El médico forense perdió su cordialidad: Falcón le había hecho sentir idiota por segunda vez.
—He visto a enfermeras que levantaban hombres más pesados. Hombres vivos, por supuesto, que es más fácil…, pero supongo que sí.
Falcón se dio la vuelta y dejó de prestarle atención.
—Si se trata de enfermeras, pregúntele a Jorge, inspector jefe —dijo Felipe, con el trasero levantado, prácticamente oliendo la alfombra.
—Cállate —ordenó Jorge, harto de la bromita.
—Dicen que se trata de un juego de caderas —dijo Felipe— y del contrapeso de las nalgas.
—Eso son sólo teorías, inspector jefe —replicó Jorge—. Nunca ha podido experimentarlo de forma práctica.
—¿Y tú qué sabes? —preguntó Felipe, incorporándose, agarrando una imaginaria grupa y dándole unas rápidas embestidas con la ingle—. Yo también fui joven.
—Y no te comías un rosco —dijo Jorge—. En tu época eran todas unas estrechas.
—Las españolas sí —asintió Felipe—. Pero yo soy de Alicante. Benidorm estaba a cuatro pasos. Y las inglesas de los sesenta y los setenta…
—En tus sueños —dijo Jorge.
—Sí, siempre he tenido sueños muy excitantes —admitió Felipe.
Los forenses rieron y Falcón observó cómo se inclinaban hacia el suelo, oliendo como cerdos en busca de bellotas, con el fútbol y el sexo luchando por la supremacía en su cerebro. Le resultaban vagamente repugnantes y se volvió a mirar las fotografías de la pared. Jorge señaló a Falcón con la cabeza y murmuró la palabra «mariquita» a Felipe.
Volvieron a reírse. Falcón no les hizo caso. Su mirada, al igual que cuando miraba un cuadro, se desvió hacia los márgenes del despliegue fotográfico. Se apartó de la sección central de celebridades y encontró una foto de Raúl Jiménez en la cual apoyaba los brazos en los hombros de dos hombres más altos y corpulentos que él. El de la izquierda era el jefe superior de la policía de Sevilla, el comisario Fermín León, y el de la derecha el fiscal jefe Juan Bellido. Falcón sintió una presión sobre los hombros y se estremeció.

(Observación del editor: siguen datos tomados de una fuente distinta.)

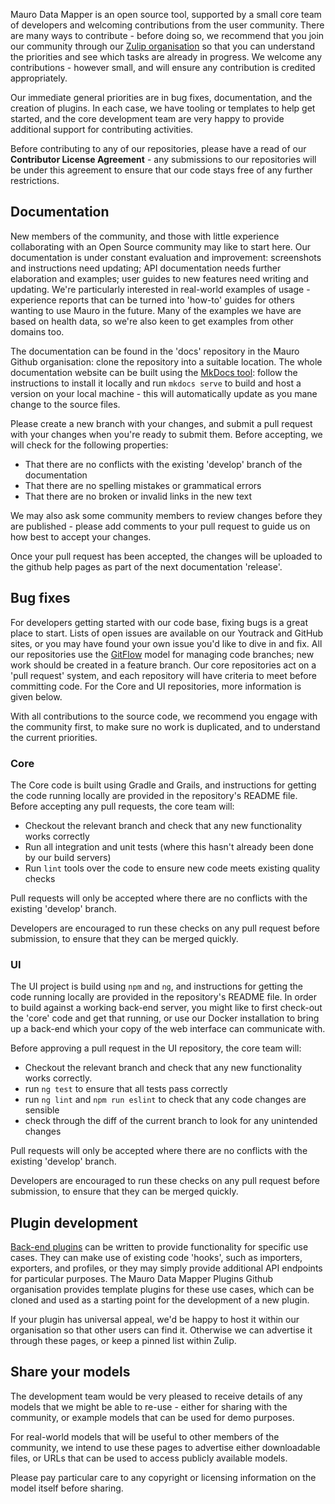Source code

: Mauro Data Mapper is an open source tool, supported by a small core team of developers and welcoming contributions from the user community. There are
many ways to contribute - before doing so, we recommend that you join our community through our
[Zulip organisation](https://maurodatamapper.zulipchat.com) so that you can understand the priorities and see which tasks are already in progress. We
welcome any contributions - however small, and will ensure any contribution is credited appropriately.

Our immediate general priorities are in bug fixes, documentation, and the creation of plugins. In each case, we have tooling or templates to help get
started, and the core development team are very happy to provide additional support for contributing activities.

Before contributing to any of our repositories, please have a read of our **Contributor License Agreement** - any submissions to our repositories will
be under this agreement to ensure that our code stays free of any further restrictions.

## Documentation

New members of the community, and those with little experience collaborating with an Open Source community may like to start here. Our documentation
is under constant evaluation and improvement: screenshots and instructions need updating; API documentation needs further elaboration and examples;
user guides to new features need writing and updating. We're particularly interested in real-world examples of usage - experience reports that can be
turned into 'how-to' guides for others wanting to use Mauro in the future. Many of the examples we have are based on health data, so we're also keen
to get examples from other domains too.

The documentation can be found in the 'docs' repository in the Mauro Github organisation: clone the repository into a suitable location. The whole
documentation website can be built using the [MkDocs tool](https://www.mkdocs.org): follow the instructions to install it locally and run
`mkdocs serve` to build and host a version on your local machine - this will automatically update as you mane change to the source files.

Please create a new branch with your changes, and submit a pull request with your changes when you're ready to submit them. Before accepting, we will
check for the following properties:

- That there are no conflicts with the existing 'develop' branch of the documentation
- That there are no spelling mistakes or grammatical errors
- That there are no broken or invalid links in the new text

We may also ask some community members to review changes before they are published - please add comments to your pull request to guide us on how best
to accept your changes.

Once your pull request has been accepted, the changes will be uploaded to the github help pages as part of the next documentation 'release'.

## Bug fixes

For developers getting started with our code base, fixing bugs is a great place to start. Lists of open issues are available on our Youtrack and
GitHub sites, or you may have found your own issue you'd like to dive in and fix. All our repositories use
the [GitFlow](https://nvie.com/posts/a-successful-git-branching-model/) model for managing code branches; new work should be created in a feature
branch. Our core repositories act on a 'pull request' system, and each repository will have criteria to meet before committing code. For the Core and
UI repositories, more information is given below.

With all contributions to the source code, we recommend you engage with the community first, to make sure no work is duplicated, and to understand the
current priorities.

### Core

The Core code is built using Gradle and Grails, and instructions for getting the code running locally are provided in the repository's README file.
Before accepting any pull requests, the core team will:

- Checkout the relevant branch and check that any new functionality works correctly
- Run all integration and unit tests (where this hasn't already been done by our build servers)
- Run `lint` tools over the code to ensure new code meets existing quality checks

Pull requests will only be accepted where there are no conflicts with the existing 'develop' branch.

Developers are encouraged to run these checks on any pull request before submission, to ensure that they can be merged quickly.

### UI

The UI project is build using `npm` and `ng`, and instructions for getting the code running locally are provided in the repository's README file. In
order to build against a working back-end server, you might like to first check-out the 'core' code and get that running, or use our Docker
installation to bring up a back-end which your copy of the web interface can communicate with.

Before approving a pull request in the UI repository, the core team will:

- Checkout the relevant branch and check that any new functionality works correctly.
- run `ng test` to ensure that all tests pass correctly
- run `ng lint` and `npm run eslint` to check that any code changes are sensible
- check through the diff of the current branch to look for any unintended changes

Pull requests will only be accepted where there are no conflicts with the existing 'develop' branch.

Developers are encouraged to run these checks on any pull request before submission, to ensure that they can be merged quickly.

## Plugin development

[Back-end plugins](../../resources/architecture/#grails-plugins) can be written to provide functionality for specific use cases. They can make use of
existing code 'hooks', such as importers, exporters, and profiles, or they may simply provide additional API endpoints for particular purposes. 
The Mauro Data Mapper Plugins Github organisation provides template plugins for these use cases, which can be cloned and used as a starting point 
for the development of a new plugin.  

If your plugin has universal appeal, we'd be happy to host it within our organisation so that other users can find it.  Otherwise we can advertise 
it through these pages, or keep a pinned list within Zulip.

## Share your models

The development team would be very pleased to receive details of any models that we might be able to re-use - either for sharing with the community,
or example models that can be used for demo purposes.

For real-world models that will be useful to other members of the community, we intend to use these pages to advertise either downloadable files, or
URLs that can be used to access publicly available models.

Please pay particular care to any copyright or licensing information on the model itself before sharing.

—¡Ajá! Esto sí que es algo —dijo Felipe—. Este sí. Un pelo púbico, inspector jefe. Negro.
Los tres hombres se volvieron simultáneamente hacia la ventana porque habían oído voces sofocadas tras los cristales dobles y el sonido mecánico de un ascensor. Tras la baranda del balcón aparecieron dos hombres con monos azules, uno con el pelo negro y largo atado en una coleta y el otro cortado al uno y con un ojo morado. Estaban gritando al equipo que maniobraba el elevador desde dieciocho metros más abajo.

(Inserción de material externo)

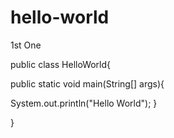 # hello-world
1st One

public class HelloWorld{

public static void main(String[] args){

System.out.println("Hello World");
}

}
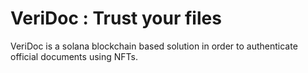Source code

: # VeriDoc : Trust your files

VeriDoc is a solana blockchain based solution in order to authenticate official documents using NFTs. 
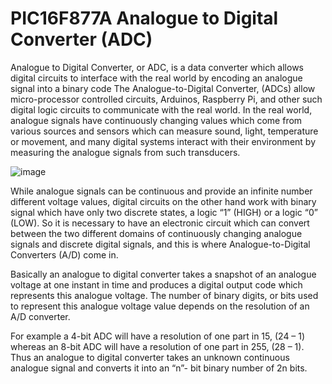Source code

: # PIC16F877A Analogue to Digital Converter (ADC)

Analogue to Digital Converter, or ADC, is a data converter which allows digital circuits to interface with the real world by encoding an analogue signal into a binary code
The Analogue-to-Digital Converter, (ADCs) allow micro-processor controlled circuits, Arduinos, Raspberry Pi, and other such digital logic circuits to communicate with the real world.
 In the real world, analogue signals have continuously changing values which come from various sources and sensors which can measure sound, light, temperature or movement, and many digital systems interact with their environment by measuring the analogue signals from such transducers.
 
![image](https://user-images.githubusercontent.com/109785046/215242366-e5c9b39f-4d25-40ac-be46-f1eb8e61f474.png)

While analogue signals can be continuous and provide an infinite number different voltage values, digital circuits on the other hand work with binary signal which have only two discrete states, a logic “1” (HIGH) or a logic “0” (LOW). So it is necessary to have an electronic circuit which can convert between the two different domains of continuously changing analogue signals and discrete digital signals, and this is where Analogue-to-Digital Converters (A/D) come in.

Basically an analogue to digital converter takes a snapshot of an analogue voltage at one instant in time and produces a digital output code which represents this analogue voltage. The number of binary digits, or bits used to represent this analogue voltage value depends on the resolution of an A/D converter.

For example a 4-bit ADC will have a resolution of one part in 15, (24 – 1) whereas an 8-bit ADC will have a resolution of one part in 255, (28 – 1). Thus an analogue to digital converter takes an unknown continuous analogue signal and converts it into an “n”- bit binary number of 2n bits.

—¿Quiénes son estos idiotas? —preguntó Felipe.
Falcón salió al balcón, sobresaltando a los dos hombres de la plataforma, que estaba suspendida de una escalera que salía de un camión situado en la calle.
—¿Se puede saber quiénes son ustedes?
—Somos la empresa de mudanzas —dijeron, y se volvieron para mostrar unas letras amarillas grabadas en sus monos que decían: «Mudanzas Triana Transportes Nacionales e Internacionales».